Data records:

##########

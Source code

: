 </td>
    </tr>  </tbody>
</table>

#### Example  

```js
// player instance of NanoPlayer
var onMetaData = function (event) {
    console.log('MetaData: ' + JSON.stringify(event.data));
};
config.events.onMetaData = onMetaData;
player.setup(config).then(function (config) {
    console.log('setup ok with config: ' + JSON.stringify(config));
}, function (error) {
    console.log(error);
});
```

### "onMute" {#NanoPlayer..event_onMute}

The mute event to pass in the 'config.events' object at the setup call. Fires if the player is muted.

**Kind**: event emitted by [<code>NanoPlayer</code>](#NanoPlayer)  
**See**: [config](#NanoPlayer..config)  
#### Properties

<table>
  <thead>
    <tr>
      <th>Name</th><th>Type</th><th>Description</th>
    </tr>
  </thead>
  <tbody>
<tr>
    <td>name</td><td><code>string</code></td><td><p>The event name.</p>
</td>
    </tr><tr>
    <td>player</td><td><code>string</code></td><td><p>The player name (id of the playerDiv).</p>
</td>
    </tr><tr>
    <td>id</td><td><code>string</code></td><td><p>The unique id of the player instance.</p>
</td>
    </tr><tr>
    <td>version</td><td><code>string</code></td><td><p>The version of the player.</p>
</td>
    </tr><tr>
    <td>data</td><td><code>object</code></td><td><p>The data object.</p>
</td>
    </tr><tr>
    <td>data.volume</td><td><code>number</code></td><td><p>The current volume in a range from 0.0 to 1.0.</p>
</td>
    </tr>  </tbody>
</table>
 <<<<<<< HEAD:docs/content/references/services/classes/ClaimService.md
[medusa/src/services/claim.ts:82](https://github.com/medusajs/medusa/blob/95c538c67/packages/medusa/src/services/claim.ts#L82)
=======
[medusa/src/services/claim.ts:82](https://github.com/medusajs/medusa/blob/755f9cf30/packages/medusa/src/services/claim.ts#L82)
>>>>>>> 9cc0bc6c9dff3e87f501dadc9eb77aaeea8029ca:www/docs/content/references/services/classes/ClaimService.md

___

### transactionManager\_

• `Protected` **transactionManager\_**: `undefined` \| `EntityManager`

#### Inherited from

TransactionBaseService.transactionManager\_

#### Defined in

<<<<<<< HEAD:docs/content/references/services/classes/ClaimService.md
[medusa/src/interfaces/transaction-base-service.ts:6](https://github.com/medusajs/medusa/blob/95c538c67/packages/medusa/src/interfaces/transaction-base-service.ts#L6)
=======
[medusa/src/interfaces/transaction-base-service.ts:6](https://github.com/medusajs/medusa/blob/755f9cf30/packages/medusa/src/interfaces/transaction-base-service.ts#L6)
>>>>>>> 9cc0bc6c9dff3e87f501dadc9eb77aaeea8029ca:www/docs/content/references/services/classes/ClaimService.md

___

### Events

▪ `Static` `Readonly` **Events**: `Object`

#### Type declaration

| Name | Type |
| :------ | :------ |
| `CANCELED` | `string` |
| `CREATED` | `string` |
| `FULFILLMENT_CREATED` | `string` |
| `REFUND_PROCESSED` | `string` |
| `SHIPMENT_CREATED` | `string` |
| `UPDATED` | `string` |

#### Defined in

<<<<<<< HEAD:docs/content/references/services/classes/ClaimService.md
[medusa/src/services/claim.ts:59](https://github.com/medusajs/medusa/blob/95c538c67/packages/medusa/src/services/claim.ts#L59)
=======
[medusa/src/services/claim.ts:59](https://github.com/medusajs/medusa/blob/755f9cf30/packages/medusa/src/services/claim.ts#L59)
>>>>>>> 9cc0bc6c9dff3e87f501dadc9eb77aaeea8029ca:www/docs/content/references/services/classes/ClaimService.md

##########

→ **ASSIGNMENT**:
Give again, exactly as written, the lines running from the first line of the data above through the line that contains "#### Inherited from".

→ **WRITTEN SOLUTION**:
Source code

: </td>
    </tr>  </tbody>
</table>

#### Example  

```js
// player instance of NanoPlayer
var onMetaData = function (event) {
    console.log('MetaData: ' + JSON.stringify(event.data));
};
config.events.onMetaData = onMetaData;
player.setup(config).then(function (config) {
    console.log('setup ok with config: ' + JSON.stringify(config));
}, function (error) {
    console.log(error);
});
```

### "onMute" {#NanoPlayer..event_onMute}

The mute event to pass in the 'config.events' object at the setup call. Fires if the player is muted.

**Kind**: event emitted by [<code>NanoPlayer</code>](#NanoPlayer)  
**See**: [config](#NanoPlayer..config)  
#### Properties

<table>
  <thead>
    <tr>
      <th>Name</th><th>Type</th><th>Description</th>
    </tr>
  </thead>
  <tbody>
<tr>
    <td>name</td><td><code>string</code></td><td><p>The event name.</p>
</td>
    </tr><tr>
    <td>player</td><td><code>string</code></td><td><p>The player name (id of the playerDiv).</p>
</td>
    </tr><tr>
    <td>id</td><td><code>string</code></td><td><p>The unique id of the player instance.</p>
</td>
    </tr><tr>
    <td>version</td><td><code>string</code></td><td><p>The version of the player.</p>
</td>
    </tr><tr>
    <td>data</td><td><code>object</code></td><td><p>The data object.</p>
</td>
    </tr><tr>
    <td>data.volume</td><td><code>number</code></td><td><p>The current volume in a range from 0.0 to 1.0.</p>
</td>
    </tr>  </tbody>
</table>
 <<<<<<< HEAD:docs/content/references/services/classes/ClaimService.md
[medusa/src/services/claim.ts:82](https://github.com/medusajs/medusa/blob/95c538c67/packages/medusa/src/services/claim.ts#L82)
=======
[medusa/src/services/claim.ts:82](https://github.com/medusajs/medusa/blob/755f9cf30/packages/medusa/src/services/claim.ts#L82)
>>>>>>> 9cc0bc6c9dff3e87f501dadc9eb77aaeea8029ca:www/docs/content/references/services/classes/ClaimService.md

___

### transactionManager\_

• `Protected` **transactionManager\_**: `undefined` \| `EntityManager`

#### Inherited from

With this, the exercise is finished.